DUBLIN--(BUSINESS WIRE)--The "Technology Breakthroughs Enabling Hydrogen Generation and Separation" report has been added to ResearchAndMarkets.com's offering.
"Technology Breakthroughs Enabling Hydrogen Generation and Separation" provides a review of both current and emerging technologies in hydrogen generation and separation processes. The research service highlights the key factors that influence R&D and adoption efforts across various geographic regions.
Hydrogen is an earth-abundant resource; however, the lightweight energy carrier atoms do not exist in its single form in the atmosphere. Hydrogen can be extracted from renewable sources such as water and natural biomass as well as non-renewable sources such as fossil fuels through the thermochemical route, biological route, and the electrolyte route. The hydrogen separation process compromises of absorption, redox reaction, and gas membrane separation processes.
The thermochemical route was initially introduced as the hydrogen generation process from fossil fuel, coal, and natural gas with the absorption and redox reaction as the hydrogen separation process.

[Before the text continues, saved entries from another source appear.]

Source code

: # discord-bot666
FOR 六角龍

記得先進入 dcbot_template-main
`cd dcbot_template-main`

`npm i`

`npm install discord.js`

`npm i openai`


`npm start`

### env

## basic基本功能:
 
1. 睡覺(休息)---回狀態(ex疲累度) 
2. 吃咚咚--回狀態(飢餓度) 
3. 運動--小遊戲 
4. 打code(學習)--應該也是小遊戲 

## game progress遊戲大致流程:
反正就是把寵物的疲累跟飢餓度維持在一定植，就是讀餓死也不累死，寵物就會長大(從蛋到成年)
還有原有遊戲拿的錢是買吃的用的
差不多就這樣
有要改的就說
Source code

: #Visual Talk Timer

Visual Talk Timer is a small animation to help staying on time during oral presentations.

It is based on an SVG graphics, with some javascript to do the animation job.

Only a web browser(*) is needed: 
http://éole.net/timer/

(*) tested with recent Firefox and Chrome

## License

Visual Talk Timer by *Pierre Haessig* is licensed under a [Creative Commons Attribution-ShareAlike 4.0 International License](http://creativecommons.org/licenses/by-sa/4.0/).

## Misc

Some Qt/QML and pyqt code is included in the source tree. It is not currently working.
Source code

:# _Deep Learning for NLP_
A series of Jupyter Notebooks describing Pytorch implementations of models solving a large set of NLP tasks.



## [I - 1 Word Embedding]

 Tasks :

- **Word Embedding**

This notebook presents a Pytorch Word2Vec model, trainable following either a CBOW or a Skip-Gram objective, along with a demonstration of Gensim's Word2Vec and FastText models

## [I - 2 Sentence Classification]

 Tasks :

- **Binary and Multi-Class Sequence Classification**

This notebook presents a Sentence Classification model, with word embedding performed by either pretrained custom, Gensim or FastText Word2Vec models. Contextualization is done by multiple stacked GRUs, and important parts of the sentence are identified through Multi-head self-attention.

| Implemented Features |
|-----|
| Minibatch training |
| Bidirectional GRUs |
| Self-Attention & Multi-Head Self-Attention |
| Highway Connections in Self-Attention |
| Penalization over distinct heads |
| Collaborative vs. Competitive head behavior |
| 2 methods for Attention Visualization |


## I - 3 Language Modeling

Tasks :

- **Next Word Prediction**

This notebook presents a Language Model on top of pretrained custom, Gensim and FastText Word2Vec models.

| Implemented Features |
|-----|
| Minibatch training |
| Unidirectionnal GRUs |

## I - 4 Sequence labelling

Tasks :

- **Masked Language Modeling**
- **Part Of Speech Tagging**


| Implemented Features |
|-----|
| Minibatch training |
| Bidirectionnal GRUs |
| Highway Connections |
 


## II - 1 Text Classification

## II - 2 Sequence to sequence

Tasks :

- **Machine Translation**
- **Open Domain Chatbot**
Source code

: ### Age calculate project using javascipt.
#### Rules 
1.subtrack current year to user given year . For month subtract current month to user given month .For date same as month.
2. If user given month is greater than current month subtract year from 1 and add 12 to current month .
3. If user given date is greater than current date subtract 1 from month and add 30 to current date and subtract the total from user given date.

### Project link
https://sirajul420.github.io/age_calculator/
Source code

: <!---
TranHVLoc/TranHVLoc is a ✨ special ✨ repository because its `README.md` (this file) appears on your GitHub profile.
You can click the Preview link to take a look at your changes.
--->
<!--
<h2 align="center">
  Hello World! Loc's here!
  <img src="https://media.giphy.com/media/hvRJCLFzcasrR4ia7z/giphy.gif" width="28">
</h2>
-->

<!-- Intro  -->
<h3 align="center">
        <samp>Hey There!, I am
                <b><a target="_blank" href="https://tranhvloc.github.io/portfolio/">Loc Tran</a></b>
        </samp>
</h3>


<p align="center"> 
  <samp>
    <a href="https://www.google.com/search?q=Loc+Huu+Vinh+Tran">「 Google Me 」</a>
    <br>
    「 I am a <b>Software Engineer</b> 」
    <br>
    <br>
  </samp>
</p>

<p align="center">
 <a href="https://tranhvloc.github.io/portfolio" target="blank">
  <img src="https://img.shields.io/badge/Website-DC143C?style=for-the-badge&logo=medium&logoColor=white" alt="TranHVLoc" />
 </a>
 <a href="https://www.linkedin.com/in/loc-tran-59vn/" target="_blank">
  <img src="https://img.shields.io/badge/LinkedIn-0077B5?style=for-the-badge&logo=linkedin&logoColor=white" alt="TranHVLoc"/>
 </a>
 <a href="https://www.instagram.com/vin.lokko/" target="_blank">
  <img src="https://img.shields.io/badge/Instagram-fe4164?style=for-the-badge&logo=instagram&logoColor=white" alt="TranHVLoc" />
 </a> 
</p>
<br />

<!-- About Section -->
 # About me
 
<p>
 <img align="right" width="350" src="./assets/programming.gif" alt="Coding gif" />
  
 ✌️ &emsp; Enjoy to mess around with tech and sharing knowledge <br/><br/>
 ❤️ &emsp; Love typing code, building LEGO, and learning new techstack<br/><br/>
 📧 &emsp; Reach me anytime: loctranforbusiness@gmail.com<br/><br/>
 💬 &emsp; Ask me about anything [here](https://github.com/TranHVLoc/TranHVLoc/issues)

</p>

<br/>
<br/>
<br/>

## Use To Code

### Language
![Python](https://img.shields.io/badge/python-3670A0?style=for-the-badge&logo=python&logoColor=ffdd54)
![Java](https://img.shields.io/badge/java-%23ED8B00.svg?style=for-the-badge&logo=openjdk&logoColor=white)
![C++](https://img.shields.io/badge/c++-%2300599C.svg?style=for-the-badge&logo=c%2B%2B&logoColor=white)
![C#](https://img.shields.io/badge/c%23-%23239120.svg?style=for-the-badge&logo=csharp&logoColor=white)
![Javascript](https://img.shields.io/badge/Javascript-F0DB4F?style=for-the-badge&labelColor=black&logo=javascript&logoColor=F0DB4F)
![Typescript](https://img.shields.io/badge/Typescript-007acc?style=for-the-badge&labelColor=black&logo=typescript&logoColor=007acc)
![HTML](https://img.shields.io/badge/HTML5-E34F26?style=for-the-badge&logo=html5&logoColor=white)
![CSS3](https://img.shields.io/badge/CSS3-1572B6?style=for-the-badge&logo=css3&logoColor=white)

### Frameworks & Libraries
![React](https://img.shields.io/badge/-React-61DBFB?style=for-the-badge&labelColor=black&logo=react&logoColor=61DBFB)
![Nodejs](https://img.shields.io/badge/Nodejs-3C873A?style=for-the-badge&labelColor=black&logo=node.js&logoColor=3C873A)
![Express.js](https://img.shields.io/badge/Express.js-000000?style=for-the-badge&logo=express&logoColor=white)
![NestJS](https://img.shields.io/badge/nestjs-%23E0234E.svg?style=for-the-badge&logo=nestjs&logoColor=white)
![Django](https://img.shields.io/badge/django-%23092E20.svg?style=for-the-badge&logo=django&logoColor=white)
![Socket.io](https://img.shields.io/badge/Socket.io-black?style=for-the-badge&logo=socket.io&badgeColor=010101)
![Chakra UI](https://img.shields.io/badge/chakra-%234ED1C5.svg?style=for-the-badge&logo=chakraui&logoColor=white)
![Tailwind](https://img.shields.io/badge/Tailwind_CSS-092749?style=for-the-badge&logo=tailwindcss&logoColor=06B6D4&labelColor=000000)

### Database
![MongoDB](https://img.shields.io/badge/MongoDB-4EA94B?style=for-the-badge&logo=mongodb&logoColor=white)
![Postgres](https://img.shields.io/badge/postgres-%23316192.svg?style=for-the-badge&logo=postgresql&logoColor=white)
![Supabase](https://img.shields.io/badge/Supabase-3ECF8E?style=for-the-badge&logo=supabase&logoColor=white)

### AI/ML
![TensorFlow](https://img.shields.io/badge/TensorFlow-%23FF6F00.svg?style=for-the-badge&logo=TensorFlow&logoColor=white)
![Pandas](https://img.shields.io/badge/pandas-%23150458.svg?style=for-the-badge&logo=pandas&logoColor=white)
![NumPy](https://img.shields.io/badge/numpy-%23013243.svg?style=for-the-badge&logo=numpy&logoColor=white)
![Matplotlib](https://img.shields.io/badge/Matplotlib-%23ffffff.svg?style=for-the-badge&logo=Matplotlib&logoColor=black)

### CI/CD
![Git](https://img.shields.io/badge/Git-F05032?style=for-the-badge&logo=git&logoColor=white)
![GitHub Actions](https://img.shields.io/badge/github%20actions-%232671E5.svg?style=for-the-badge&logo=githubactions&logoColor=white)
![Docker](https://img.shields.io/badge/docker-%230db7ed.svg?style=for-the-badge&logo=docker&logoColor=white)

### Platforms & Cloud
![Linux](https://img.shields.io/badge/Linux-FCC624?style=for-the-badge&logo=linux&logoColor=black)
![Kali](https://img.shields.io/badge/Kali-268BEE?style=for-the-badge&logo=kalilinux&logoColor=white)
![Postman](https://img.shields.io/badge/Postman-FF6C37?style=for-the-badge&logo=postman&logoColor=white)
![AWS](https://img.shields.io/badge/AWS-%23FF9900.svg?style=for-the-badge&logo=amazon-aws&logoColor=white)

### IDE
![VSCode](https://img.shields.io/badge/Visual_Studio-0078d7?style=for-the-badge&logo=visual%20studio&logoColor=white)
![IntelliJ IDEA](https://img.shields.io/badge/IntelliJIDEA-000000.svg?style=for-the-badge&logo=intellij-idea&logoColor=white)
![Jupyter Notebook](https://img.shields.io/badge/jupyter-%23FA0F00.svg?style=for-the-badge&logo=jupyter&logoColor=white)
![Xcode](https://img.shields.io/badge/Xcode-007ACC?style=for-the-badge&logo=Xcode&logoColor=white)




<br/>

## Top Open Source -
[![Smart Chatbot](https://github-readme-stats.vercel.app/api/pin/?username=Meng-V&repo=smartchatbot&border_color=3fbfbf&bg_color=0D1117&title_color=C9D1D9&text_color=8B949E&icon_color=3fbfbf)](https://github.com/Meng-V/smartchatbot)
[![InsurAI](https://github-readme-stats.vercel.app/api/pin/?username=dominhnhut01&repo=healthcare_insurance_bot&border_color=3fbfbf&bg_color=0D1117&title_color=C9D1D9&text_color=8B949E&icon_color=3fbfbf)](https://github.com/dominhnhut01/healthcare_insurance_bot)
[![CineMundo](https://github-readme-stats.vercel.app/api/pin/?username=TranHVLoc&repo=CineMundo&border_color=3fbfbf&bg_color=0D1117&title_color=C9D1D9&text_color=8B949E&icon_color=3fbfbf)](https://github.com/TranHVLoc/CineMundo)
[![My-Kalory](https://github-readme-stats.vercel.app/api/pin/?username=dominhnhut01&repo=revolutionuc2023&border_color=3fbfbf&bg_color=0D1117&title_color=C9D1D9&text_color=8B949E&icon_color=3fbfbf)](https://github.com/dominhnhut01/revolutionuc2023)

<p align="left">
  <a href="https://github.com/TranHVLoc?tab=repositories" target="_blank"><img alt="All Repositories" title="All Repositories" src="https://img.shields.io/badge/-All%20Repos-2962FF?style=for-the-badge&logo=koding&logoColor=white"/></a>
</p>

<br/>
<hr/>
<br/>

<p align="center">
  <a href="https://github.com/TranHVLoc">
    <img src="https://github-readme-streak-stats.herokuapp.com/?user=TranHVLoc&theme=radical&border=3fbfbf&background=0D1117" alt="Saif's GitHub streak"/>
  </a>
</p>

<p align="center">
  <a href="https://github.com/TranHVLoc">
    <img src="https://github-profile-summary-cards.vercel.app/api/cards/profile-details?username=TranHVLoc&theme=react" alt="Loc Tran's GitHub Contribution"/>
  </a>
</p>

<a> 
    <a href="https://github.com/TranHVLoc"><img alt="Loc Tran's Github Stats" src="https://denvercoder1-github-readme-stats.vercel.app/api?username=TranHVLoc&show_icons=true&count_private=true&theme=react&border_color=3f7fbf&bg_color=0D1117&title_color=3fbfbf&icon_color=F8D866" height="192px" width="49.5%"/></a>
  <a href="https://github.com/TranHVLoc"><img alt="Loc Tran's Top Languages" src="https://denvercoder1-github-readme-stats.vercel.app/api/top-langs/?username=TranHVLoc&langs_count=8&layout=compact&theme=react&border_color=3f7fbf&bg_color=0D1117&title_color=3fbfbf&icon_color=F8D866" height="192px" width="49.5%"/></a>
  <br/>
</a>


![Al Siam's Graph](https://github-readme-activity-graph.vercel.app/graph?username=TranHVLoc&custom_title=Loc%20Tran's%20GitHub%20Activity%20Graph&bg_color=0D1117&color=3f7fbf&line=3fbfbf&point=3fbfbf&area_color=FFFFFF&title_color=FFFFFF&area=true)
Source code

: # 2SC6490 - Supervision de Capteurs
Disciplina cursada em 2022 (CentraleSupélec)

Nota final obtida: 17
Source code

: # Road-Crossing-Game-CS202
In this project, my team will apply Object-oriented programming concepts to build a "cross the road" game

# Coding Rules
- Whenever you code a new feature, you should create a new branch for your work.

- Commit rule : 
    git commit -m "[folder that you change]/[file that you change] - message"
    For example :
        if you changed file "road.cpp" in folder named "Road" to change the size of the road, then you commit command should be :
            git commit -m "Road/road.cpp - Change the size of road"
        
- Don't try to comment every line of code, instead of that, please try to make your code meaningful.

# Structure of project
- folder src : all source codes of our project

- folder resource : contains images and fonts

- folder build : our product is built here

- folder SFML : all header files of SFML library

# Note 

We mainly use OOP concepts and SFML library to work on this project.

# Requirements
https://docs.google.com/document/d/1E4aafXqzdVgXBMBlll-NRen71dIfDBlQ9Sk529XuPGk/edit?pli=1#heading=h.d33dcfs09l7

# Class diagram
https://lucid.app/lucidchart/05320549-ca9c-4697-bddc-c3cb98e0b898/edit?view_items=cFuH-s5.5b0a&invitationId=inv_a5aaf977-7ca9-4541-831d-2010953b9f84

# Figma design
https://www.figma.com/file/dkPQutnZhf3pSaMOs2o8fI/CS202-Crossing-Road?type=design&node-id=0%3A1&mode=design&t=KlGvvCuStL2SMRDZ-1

However, these processes generate high carbon emission and involve high energy consumption, hence there has been gradual interest in developing hydrogen from renewable resources from biomass and water which results in low or zero carbon emission through the electrolyte and biological route. However, most of the commercialized electrolyte route technologies require high energy consumption and high-cost catalyst, while the technologies of the biological route is at nascent stage.
Apart from that, there has been interest in emerging technology from renewable energy such as solar and wind energy in generating a sustainable approach on hydrogen generation and separation processes in the next 10 years.
Across regions, there has been continuous research work on technology development of coatings, catalysts, adsorbents, and membranes within the hydrogen generation and separation processes in developing a cost-efficient process. There has been a high interest in collaborations among research institutes across the regions such as the collaboration between University of Ontario Institute of Technology, Canada with Imperial College London, UK in developing sustainable solutions for thermochemical processes in hydrogen generation.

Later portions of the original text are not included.